Saved entries

________________________

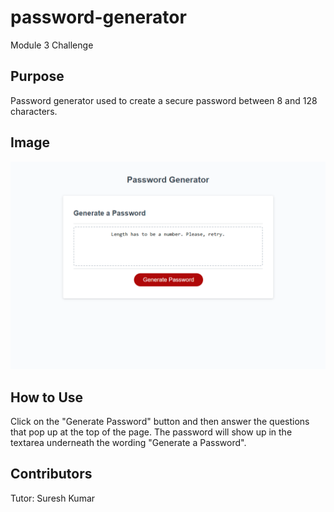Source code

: # password-generator
Module 3 Challenge

## Purpose
Password generator used to create a secure password between 8 and 128 characters.

## Image
![Alt text](<Password Generator.png>)

## How to Use
Click on the "Generate Password" button and then answer the questions that pop up at the top of the page. The password will show up in the textarea underneath the wording "Generate a Password".

## Contributors
Tutor: Suresh Kumar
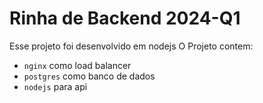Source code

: # Rinha de Backend 2024-Q1

Esse projeto foi desenvolvido em nodejs
O Projeto contem:
- `nginx` como load balancer
- `postgres` como banco de dados
- `nodejs` para api 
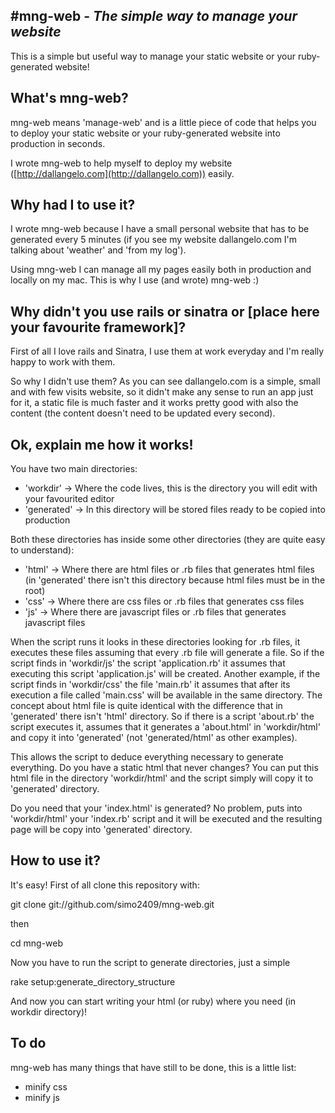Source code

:#mng-web - *The simple way to manage your website*
---
This is a simple but useful way to manage your static website or your ruby-generated website!

## What's mng-web?
mng-web means 'manage-web' and is a little piece of code that helps you to deploy your static website or your ruby-generated website into production in seconds.

I wrote mng-web to help myself to deploy my website ([http://dallangelo.com](http://dallangelo.com)) easily.

## Why had I to use it?
I wrote mng-web because I have a small personal website that has to be generated every 5 minutes (if you see my website dallangelo.com I'm talking about 'weather' and 'from my log').

Using mng-web I can manage all my pages easily both in production and locally on my mac.
This is why I use (and wrote) mng-web :)

## Why didn't you use rails or sinatra or [place here your favourite framework]?
First of all I love rails and Sinatra, I use them at work everyday and I'm really happy to work with them.

So why I didn't use them? As you can see dallangelo.com is a simple, small and with few visits website, so it didn't make any sense to run an app just for it, a static file is much faster and it works pretty good with also the content (the content doesn't need to be updated every second).

## Ok, explain me how it works!
You have two main directories:

- 'workdir'   -> Where the code lives, this is the directory you will edit with your favourited editor
- 'generated' -> In this directory will be stored files ready to be copied into production

Both these directories has inside some other directories (they are quite easy to understand):

- 'html'  -> Where there are html files or .rb files that generates html files (in 'generated' there isn't this directory because html files must be in the root)
- 'css'   -> Where there are css files or .rb files that generates css files
- 'js'    -> Where there are javascript files or .rb files that generates javascript files

When the script runs it looks in these directories looking for .rb files, it executes these files assuming that every .rb file will generate a file. So if the script finds in 'workdir/js' the script 'application.rb' it assumes that executing this script 'application.js' will be created. Another example, if the script finds in 'workdir/css' the file 'main.rb' it assumes that after its execution a file called 'main.css' will be available in the same directory.
The concept about html file is quite identical with the difference that in 'generated' there isn't 'html' directory. So if there is a script 'about.rb' the script executes it, assumes that it generates a 'about.html' in 'workdir/html' and copy it into 'generated' (not 'generated/html' as other examples).

This allows the script to deduce everything necessary to generate everything.
Do you have a static html that never changes? You can put this html file in the directory 'workdir/html' and the script simply will copy it to 'generated' directory.

Do you need that your 'index.html' is generated? No problem, puts into 'workdir/html' your 'index.rb' script and it will be executed and the resulting page will be copy into 'generated' directory.

## How to use it?
It's easy! First of all clone this repository with:

git clone git://github.com/simo2409/mng-web.git

then

cd mng-web

Now you have to run the script to generate directories, just a simple

rake setup:generate_directory_structure

And now you can start writing your html (or ruby) where you need (in workdir directory)!

## To do
mng-web has many things that have still to be done, this is a little list:

- minify css
- minify js
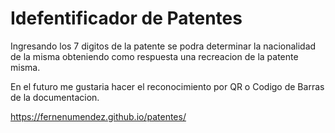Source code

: 
# Idefentificador de Patentes 
Ingresando los 7 digitos de la patente se podra determinar la nacionalidad de la misma obteniendo como respuesta una recreacion de la patente misma.

En el futuro me gustaria hacer el reconocimiento por QR o Codigo de Barras de la documentacion.

https://fernenumendez.github.io/patentes/
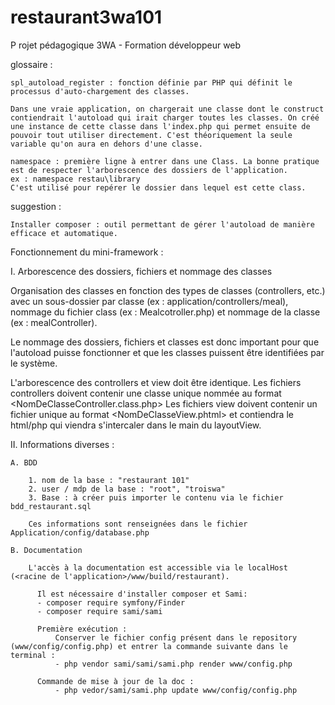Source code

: # restaurant3wa101
P rojet pédagogique 3WA - Formation développeur web

glossaire :

    spl_autoload_register : fonction définie par PHP qui définit le processus d'auto-chargement des classes.

    Dans une vraie application, on chargerait une classe dont le construct contiendrait l'autoload qui irait charger toutes les classes. On créé une instance de cette classe dans l'index.php qui permet ensuite de pouvoir tout utiliser directement. C'est théoriquement la seule variable qu'on aura en dehors d'une classe.

    namespace : première ligne à entrer dans une Class. La bonne pratique est de respecter l'arborescence des dossiers de l'application.
    ex : namespace restau\library
    C'est utilisé pour repérer le dossier dans lequel est cette class.



suggestion :

    Installer composer : outil permettant de gérer l'autoload de manière efficace et automatique.


Fonctionnement du mini-framework :

I. Arborescence des dossiers, fichiers et nommage des classes

  Organisation des classes en fonction des types de classes (controllers, etc.) avec un sous-dossier par classe (ex : application/controllers/meal), nommage du fichier class (ex : Mealcotroller.php) et nommage de la classe (ex : mealController).

  Le nommage des dossiers, fichiers et classes est donc important pour que l'autoload puisse fonctionner et que les classes puissent être identifiées par le système.

  L'arborescence des controllers et view doit être identique. 
  Les fichiers controllers doivent contenir une classe unique nommée au format <NomDeClasseController.class.php>
  Les fichiers view doivent contenir un fichier unique au format <NomDeClasseView.phtml> et contiendra le html/php qui viendra s'intercaler dans le main du layoutView.


II. Informations diverses :

	A. BDD

		1. nom de la base : "restaurant 101"
		2. user / mdp de la base : "root", "troiswa"
		3. Base : à créer puis importer le contenu via le fichier bdd_restaurant.sql

		Ces informations sont renseignées dans le fichier Application/config/database.php

	B. Documentation

		L'accès à la documentation est accessible via le localHost (<racine de l'application>/www/build/restaurant).

		  Il est nécessaire d'installer composer et Sami:
		  - composer require symfony/Finder
		  - composer require sami/sami

		  Première exécution :
			  Conserver le fichier config présent dans le repository (www/config/config.php) et entrer la commande suivante dans le terminal :
			  - php vendor sami/sami/sami.php render www/config.php

		  Commande de mise à jour de la doc :
			  - php vedor/sami/sami.php update www/config/config.php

________________________

Exercise brief:
Include both ends. Return the line holding "namespace : première" and all lines after it in the records above, exactly as written.

Answer to the exercise:
    namespace : première ligne à entrer dans une Class. La bonne pratique est de respecter l'arborescence des dossiers de l'application.
    ex : namespace restau\library
    C'est utilisé pour repérer le dossier dans lequel est cette class.



suggestion :

    Installer composer : outil permettant de gérer l'autoload de manière efficace et automatique.


Fonctionnement du mini-framework :

I. Arborescence des dossiers, fichiers et nommage des classes

  Organisation des classes en fonction des types de classes (controllers, etc.) avec un sous-dossier par classe (ex : application/controllers/meal), nommage du fichier class (ex : Mealcotroller.php) et nommage de la classe (ex : mealController).

  Le nommage des dossiers, fichiers et classes est donc important pour que l'autoload puisse fonctionner et que les classes puissent être identifiées par le système.

  L'arborescence des controllers et view doit être identique. 
  Les fichiers controllers doivent contenir une classe unique nommée au format <NomDeClasseController.class.php>
  Les fichiers view doivent contenir un fichier unique au format <NomDeClasseView.phtml> et contiendra le html/php qui viendra s'intercaler dans le main du layoutView.


II. Informations diverses :

	A. BDD

		1. nom de la base : "restaurant 101"
		2. user / mdp de la base : "root", "troiswa"
		3. Base : à créer puis importer le contenu via le fichier bdd_restaurant.sql

		Ces informations sont renseignées dans le fichier Application/config/database.php

	B. Documentation

		L'accès à la documentation est accessible via le localHost (<racine de l'application>/www/build/restaurant).

		  Il est nécessaire d'installer composer et Sami:
		  - composer require symfony/Finder
		  - composer require sami/sami

		  Première exécution :
			  Conserver le fichier config présent dans le repository (www/config/config.php) et entrer la commande suivante dans le terminal :
			  - php vendor sami/sami/sami.php render www/config.php

		  Commande de mise à jour de la doc :
			  - php vedor/sami/sami.php update www/config/config.php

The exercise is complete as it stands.